Guilhaume-Correa Fernanda, Pickrell Alicia M, VandeVord Pamela J
Translational Biology, Medicine, and Health Graduate Program, Virginia Polytechnic Institute and State University, Roanoke, VA 24016, USA.
School of Neuroscience, Virginia Polytechnic Institute and State University, Blacksburg, VA 24061, USA.
Biomedicines. 2023 Jan 24;11(2):329. doi: 10.3390/biomedicines11020329.

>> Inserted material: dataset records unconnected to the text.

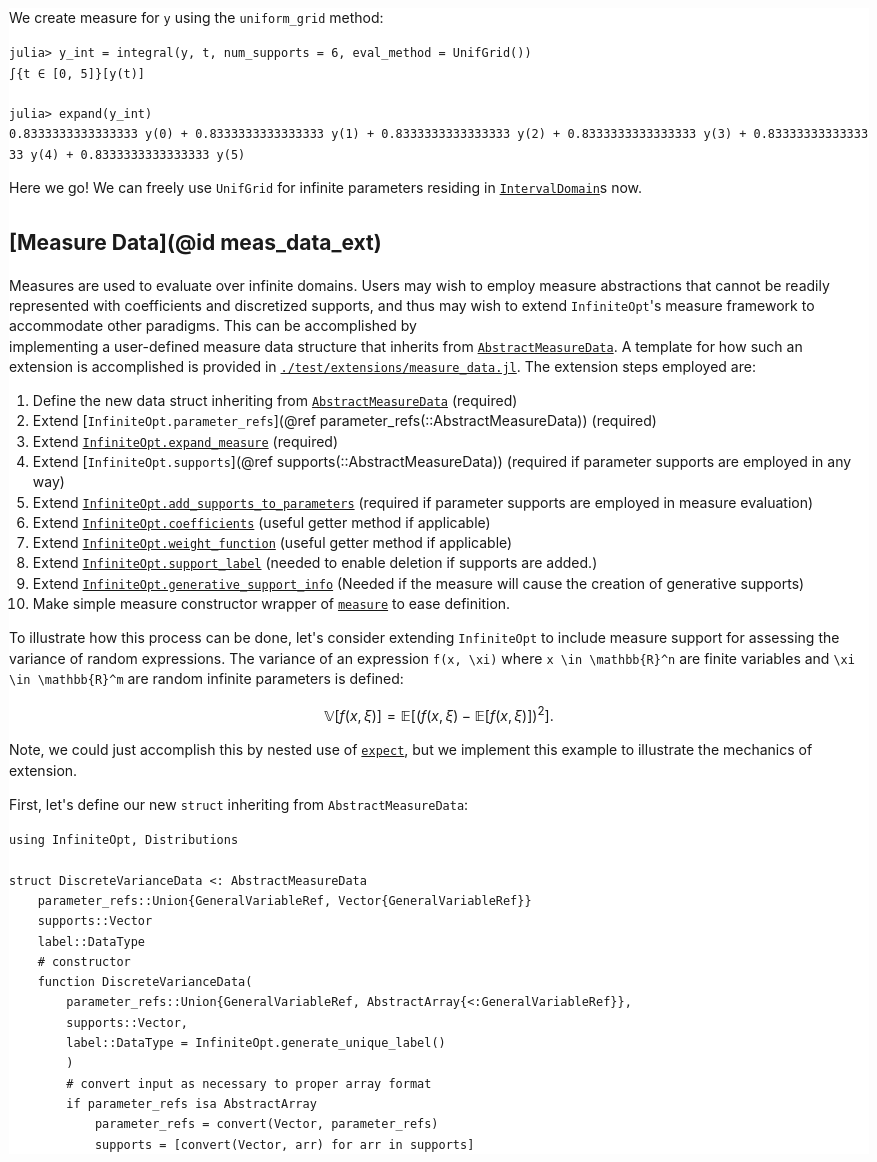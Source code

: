 We create measure for `y` using the `uniform_grid` method:
```jldoctest measure_eval
julia> y_int = integral(y, t, num_supports = 6, eval_method = UnifGrid())
∫{t ∈ [0, 5]}[y(t)]

julia> expand(y_int)
0.8333333333333333 y(0) + 0.8333333333333333 y(1) + 0.8333333333333333 y(2) + 0.8333333333333333 y(3) + 0.8333333333333333 y(4) + 0.8333333333333333 y(5)
```
Here we go! We can freely use `UnifGrid` for infinite parameters residing in 
[`IntervalDomain`](@ref)s now.

## [Measure Data](@id meas_data_ext)
Measures are used to evaluate over infinite domains. Users may wish to employ 
measure abstractions that cannot be readily represented with coefficients and 
discretized supports, and thus may wish to extend `InfiniteOpt`'s 
measure framework to accommodate other paradigms. This can be accomplished by  
implementing a user-defined measure data structure that inherits from 
[`AbstractMeasureData`](@ref). A template for how such an extension is 
accomplished is provided in 
[`./test/extensions/measure_data.jl`](https://github.com/infiniteopt/InfiniteOpt.jl/blob/master/test/extensions/measure_data.jl). 
The extension steps employed are:
1. Define the new data struct inheriting from [`AbstractMeasureData`](@ref) (required)
2. Extend [`InfiniteOpt.parameter_refs`](@ref parameter_refs(::AbstractMeasureData)) (required)
3. Extend [`InfiniteOpt.expand_measure`](@ref) (required)
4. Extend [`InfiniteOpt.supports`](@ref supports(::AbstractMeasureData)) (required if parameter supports are employed in any way)
5. Extend [`InfiniteOpt.add_supports_to_parameters`](@ref) (required if parameter supports are employed in measure evaluation)
6. Extend [`InfiniteOpt.coefficients`](@ref) (useful getter method if applicable)
7. Extend [`InfiniteOpt.weight_function`](@ref) (useful getter method if applicable)
8. Extend [`InfiniteOpt.support_label`](@ref) (needed to enable deletion if supports are added.)
9. Extend [`InfiniteOpt.generative_support_info`](@ref) (Needed if the measure will cause the creation of generative supports)
8. Make simple measure constructor wrapper of [`measure`](@ref) to ease definition.

To illustrate how this process can be done, let's consider extending `InfiniteOpt` 
to include measure support for assessing the variance of random expressions. The 
variance of an expression ``f(x, \xi)`` where ``x \in \mathbb{R}^n`` are finite 
variables and ``\xi \in \mathbb{R}^m`` are random infinite parameters is defined:
```math
\mathbb{V}[f(x, \xi)] = \mathbb{E}\left[(f(x, \xi) - \mathbb{E}[f(x, \xi)])^2 \right].
```
Note, we could just accomplish this by nested use of [`expect`](@ref), but we 
implement this example to illustrate the mechanics of extension.

First, let's define our new `struct` inheriting from `AbstractMeasureData`:
```jldoctest measure_data; output = false
using InfiniteOpt, Distributions

struct DiscreteVarianceData <: AbstractMeasureData
    parameter_refs::Union{GeneralVariableRef, Vector{GeneralVariableRef}}
    supports::Vector
    label::DataType
    # constructor
    function DiscreteVarianceData(
        parameter_refs::Union{GeneralVariableRef, AbstractArray{<:GeneralVariableRef}},
        supports::Vector,
        label::DataType = InfiniteOpt.generate_unique_label()
        )
        # convert input as necessary to proper array format
        if parameter_refs isa AbstractArray
            parameter_refs = convert(Vector, parameter_refs)
            supports = [convert(Vector, arr) for arr in supports]
```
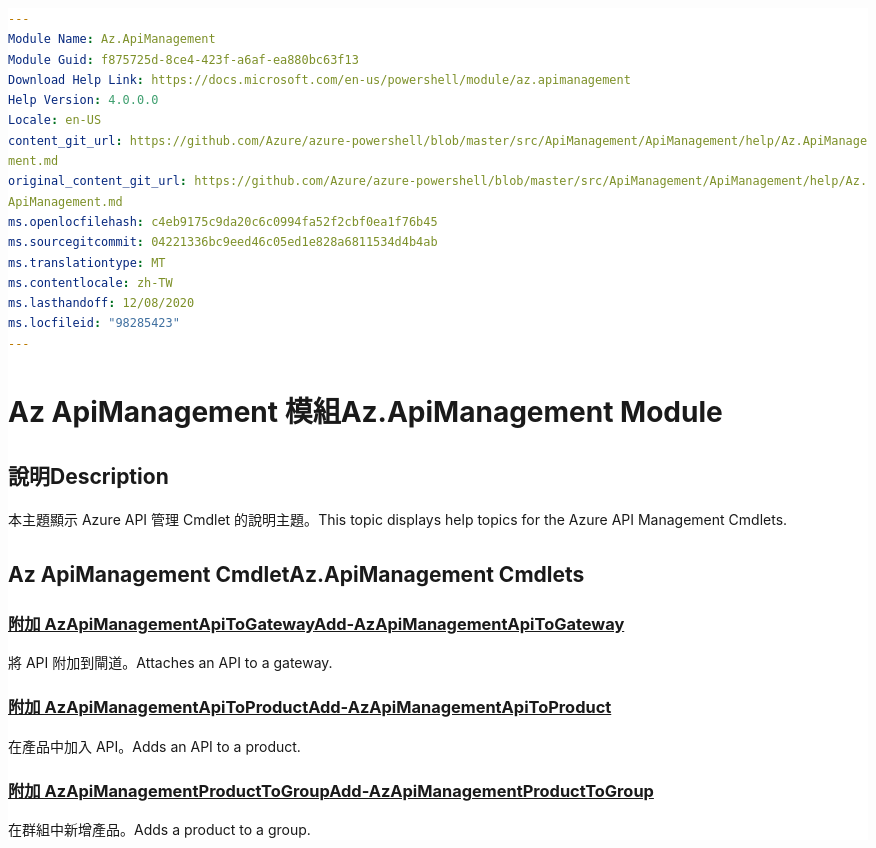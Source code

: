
 ```yaml
---
Module Name: Az.ApiManagement
Module Guid: f875725d-8ce4-423f-a6af-ea880bc63f13
Download Help Link: https://docs.microsoft.com/en-us/powershell/module/az.apimanagement
Help Version: 4.0.0.0
Locale: en-US
content_git_url: https://github.com/Azure/azure-powershell/blob/master/src/ApiManagement/ApiManagement/help/Az.ApiManagement.md
original_content_git_url: https://github.com/Azure/azure-powershell/blob/master/src/ApiManagement/ApiManagement/help/Az.ApiManagement.md
ms.openlocfilehash: c4eb9175c9da20c6c0994fa52f2cbf0ea1f76b45
ms.sourcegitcommit: 04221336bc9eed46c05ed1e828a6811534d4b4ab
ms.translationtype: MT
ms.contentlocale: zh-TW
ms.lasthandoff: 12/08/2020
ms.locfileid: "98285423"
---
```

# <span data-ttu-id="3585b-101">Az ApiManagement 模組</span><span class="sxs-lookup"><span data-stu-id="3585b-101">Az.ApiManagement Module</span></span>
## <span data-ttu-id="3585b-102">說明</span><span class="sxs-lookup"><span data-stu-id="3585b-102">Description</span></span>
<span data-ttu-id="3585b-103">本主題顯示 Azure API 管理 Cmdlet 的說明主題。</span><span class="sxs-lookup"><span data-stu-id="3585b-103">This topic displays help topics for the Azure API Management Cmdlets.</span></span>

## <span data-ttu-id="3585b-104">Az ApiManagement Cmdlet</span><span class="sxs-lookup"><span data-stu-id="3585b-104">Az.ApiManagement Cmdlets</span></span>
### [<span data-ttu-id="3585b-105">附加 AzApiManagementApiToGateway</span><span class="sxs-lookup"><span data-stu-id="3585b-105">Add-AzApiManagementApiToGateway</span></span>](Add-AzApiManagementApiToGateway.md)
<span data-ttu-id="3585b-106">將 API 附加到閘道。</span><span class="sxs-lookup"><span data-stu-id="3585b-106">Attaches an API to a gateway.</span></span>

### [<span data-ttu-id="3585b-107">附加 AzApiManagementApiToProduct</span><span class="sxs-lookup"><span data-stu-id="3585b-107">Add-AzApiManagementApiToProduct</span></span>](Add-AzApiManagementApiToProduct.md)
<span data-ttu-id="3585b-108">在產品中加入 API。</span><span class="sxs-lookup"><span data-stu-id="3585b-108">Adds an API to a product.</span></span>

### [<span data-ttu-id="3585b-109">附加 AzApiManagementProductToGroup</span><span class="sxs-lookup"><span data-stu-id="3585b-109">Add-AzApiManagementProductToGroup</span></span>](Add-AzApiManagementProductToGroup.md)
<span data-ttu-id="3585b-110">在群組中新增產品。</span><span class="sxs-lookup"><span data-stu-id="3585b-110">Adds a product to a group.</span></span>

Mild blast-induced traumatic brain injury (bTBI) is a modality of injury that has been of major concern considering a large number of military personnel exposed to explosive blast waves. bTBI results from the propagation of high-pressure static blast forces and their subsequent energy transmission within brain tissue. Exposure to this overpressure energy causes a diffuse injury that leads to acute cell damage and, if chronic, leads to detrimental long-term cognitive deficits. The literature presents a neuro-centric approach to the role of mitochondria dynamics dysfunction in bTBI, and changes in astrocyte-specific mitochondrial dynamics have not been characterized. The balance between fission and fusion events is known as mitochondrial dynamics. As a result of fission and fusion, the mitochondrial structure is constantly altering its shape to respond to physiological stimuli or stress, which in turn affects mitochondrial function. Astrocytic mitochondria are recognized to play an essential role in overall brain metabolism, synaptic transmission, and neuron protection. Mitochondria are vulnerable to injury insults, leading to the increase in mitochondrial fission, a mechanism controlled by the GTPase dynamin-related protein (Drp1) and the phosphorylation of Drp1 at serine 616 (p-Drp1). This site is critical to mediate the Drp1 translocation to mitochondria to promote fission events and consequently leads to fragmentation. An increase in mitochondrial fragmentation could have negative consequences, such as promoting an excessive generation of reactive oxygen species or triggering cytochrome c release. The aim of the present study was to characterize the unique pattern of astrocytic mitochondrial dynamics by exploring the role of DRP1 with a combination of in vitro and in vivo bTBI models. Differential remodeling of the astrocytic mitochondrial network was observed, corresponding with increases in p-Drp1 four hours and seven days post-injury. Further, results showed a time-dependent reactive astrocyte phenotype transition in the rat hippocampus. This discovery can lead to innovative therapeutics targets to help prevent the secondary injury cascade after blast injury that involves mitochondria dysfunction.
轻度爆炸所致创伤性脑损伤(bTBI)是一种损伤形式,鉴于大量军事人员暴露于爆炸冲击波中,它一直备受关注。bTBI是由高压静态爆炸力的传播及其随后在脑组织内的能量传递所致。暴露于这种超压能量会导致弥漫性损伤,进而引起急性细胞损伤,若为慢性损伤,则会导致有害的长期认知缺陷。文献中呈现了一种以神经为中心的方法来探讨线粒体动力学功能障碍在bTBI中的作用,而星形胶质细胞特异性线粒体动力学的变化尚未得到描述。裂变和融合事件之间的平衡被称为线粒体动力学。由于裂变和融合,线粒体结构不断改变其形状以响应生理刺激或应激,这反过来又会影响线粒体功能。星形胶质细胞线粒体在整体脑代谢、突触传递和神经元保护中起着至关重要的作用。线粒体易受损伤刺激,导致线粒体裂变增加,这是一种由GTPase动力蛋白相关蛋白(Drp1)以及Drp1丝氨酸616位点的磷酸化(p-Drp1)所控制的机制。该位点对于介导Drp1转位至线粒体以促进裂变事件并进而导致碎片化至关重要。线粒体碎片化增加可能会产生负面后果,例如促进活性氧的过度生成或触发细胞色素c释放。本研究的目的是通过结合体外和体内bTBI模型探索Drp1的作用,来描述星形胶质细胞线粒体动力学的独特模式。观察到星形胶质细胞线粒体网络的差异性重塑,与损伤后4小时和7天p-Drp1的增加相对应。此外,结果显示大鼠海马中存在时间依赖性的反应性星形胶质细胞表型转变。这一发现可带来创新性的治疗靶点,以帮助预防爆炸伤后涉及线粒体功能障碍的继发性损伤级联反应。